Pictures paired with source code:
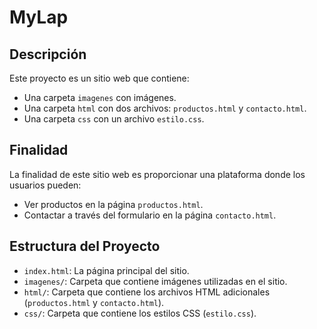 # MyLap

## Descripción

Este proyecto es un sitio web que contiene:

- Una carpeta `imagenes` con imágenes.
- Una carpeta `html` con dos archivos: `productos.html` y `contacto.html`.
- Una carpeta `css` con un archivo `estilo.css`.

## Finalidad

La finalidad de este sitio web es proporcionar una plataforma donde los usuarios pueden:

- Ver productos en la página `productos.html`.
- Contactar a través del formulario en la página `contacto.html`.

## Estructura del Proyecto

- `index.html`: La página principal del sitio.
- `imagenes/`: Carpeta que contiene imágenes utilizadas en el sitio.
- `html/`: Carpeta que contiene los archivos HTML adicionales (`productos.html` y `contacto.html`).
- `css/`: Carpeta que contiene los estilos CSS (`estilo.css`).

Goal of the exercise: Give back, unchanged, every line from the one with "## Finalidad" to the end of the entries above.

Answer area:
## Finalidad

La finalidad de este sitio web es proporcionar una plataforma donde los usuarios pueden:

- Ver productos en la página `productos.html`.
- Contactar a través del formulario en la página `contacto.html`.

## Estructura del Proyecto

- `index.html`: La página principal del sitio.
- `imagenes/`: Carpeta que contiene imágenes utilizadas en el sitio.
- `html/`: Carpeta que contiene los archivos HTML adicionales (`productos.html` y `contacto.html`).
- `css/`: Carpeta que contiene los estilos CSS (`estilo.css`).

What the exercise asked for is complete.